What to work on: An exact copy of all the data below is needed.

Source data:
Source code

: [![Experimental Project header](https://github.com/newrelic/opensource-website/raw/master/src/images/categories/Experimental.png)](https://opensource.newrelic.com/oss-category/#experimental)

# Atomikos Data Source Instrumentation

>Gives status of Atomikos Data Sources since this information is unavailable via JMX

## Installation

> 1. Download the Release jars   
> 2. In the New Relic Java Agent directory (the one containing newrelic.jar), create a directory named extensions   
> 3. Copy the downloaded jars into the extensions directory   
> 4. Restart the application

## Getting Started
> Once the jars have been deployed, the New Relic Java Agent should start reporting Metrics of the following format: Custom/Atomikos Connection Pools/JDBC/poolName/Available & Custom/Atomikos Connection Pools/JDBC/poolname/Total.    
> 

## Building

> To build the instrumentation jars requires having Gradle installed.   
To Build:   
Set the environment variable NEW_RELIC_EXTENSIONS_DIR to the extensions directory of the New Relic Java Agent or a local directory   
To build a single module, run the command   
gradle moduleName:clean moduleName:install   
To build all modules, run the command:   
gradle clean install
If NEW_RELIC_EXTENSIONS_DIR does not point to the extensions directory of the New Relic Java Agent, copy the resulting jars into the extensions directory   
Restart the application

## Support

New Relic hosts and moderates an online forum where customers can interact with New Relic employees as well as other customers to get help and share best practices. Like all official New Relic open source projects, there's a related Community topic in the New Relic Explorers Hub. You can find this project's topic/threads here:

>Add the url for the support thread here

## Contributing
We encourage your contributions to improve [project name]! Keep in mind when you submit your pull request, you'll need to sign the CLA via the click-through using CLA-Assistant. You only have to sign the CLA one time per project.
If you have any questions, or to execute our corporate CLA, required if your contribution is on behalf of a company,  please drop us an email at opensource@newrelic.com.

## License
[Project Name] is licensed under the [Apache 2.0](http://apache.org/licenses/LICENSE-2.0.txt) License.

Written response:
Source code

: [![Experimental Project header](https://github.com/newrelic/opensource-website/raw/master/src/images/categories/Experimental.png)](https://opensource.newrelic.com/oss-category/#experimental)

# Atomikos Data Source Instrumentation

>Gives status of Atomikos Data Sources since this information is unavailable via JMX

## Installation

> 1. Download the Release jars   
> 2. In the New Relic Java Agent directory (the one containing newrelic.jar), create a directory named extensions   
> 3. Copy the downloaded jars into the extensions directory   
> 4. Restart the application

## Getting Started
> Once the jars have been deployed, the New Relic Java Agent should start reporting Metrics of the following format: Custom/Atomikos Connection Pools/JDBC/poolName/Available & Custom/Atomikos Connection Pools/JDBC/poolname/Total.    
> 

## Building

> To build the instrumentation jars requires having Gradle installed.   
To Build:   
Set the environment variable NEW_RELIC_EXTENSIONS_DIR to the extensions directory of the New Relic Java Agent or a local directory   
To build a single module, run the command   
gradle moduleName:clean moduleName:install   
To build all modules, run the command:   
gradle clean install
If NEW_RELIC_EXTENSIONS_DIR does not point to the extensions directory of the New Relic Java Agent, copy the resulting jars into the extensions directory   
Restart the application

## Support

New Relic hosts and moderates an online forum where customers can interact with New Relic employees as well as other customers to get help and share best practices. Like all official New Relic open source projects, there's a related Community topic in the New Relic Explorers Hub. You can find this project's topic/threads here:

>Add the url for the support thread here

## Contributing
We encourage your contributions to improve [project name]! Keep in mind when you submit your pull request, you'll need to sign the CLA via the click-through using CLA-Assistant. You only have to sign the CLA one time per project.
If you have any questions, or to execute our corporate CLA, required if your contribution is on behalf of a company,  please drop us an email at opensource@newrelic.com.

## License
[Project Name] is licensed under the [Apache 2.0](http://apache.org/licenses/LICENSE-2.0.txt) License.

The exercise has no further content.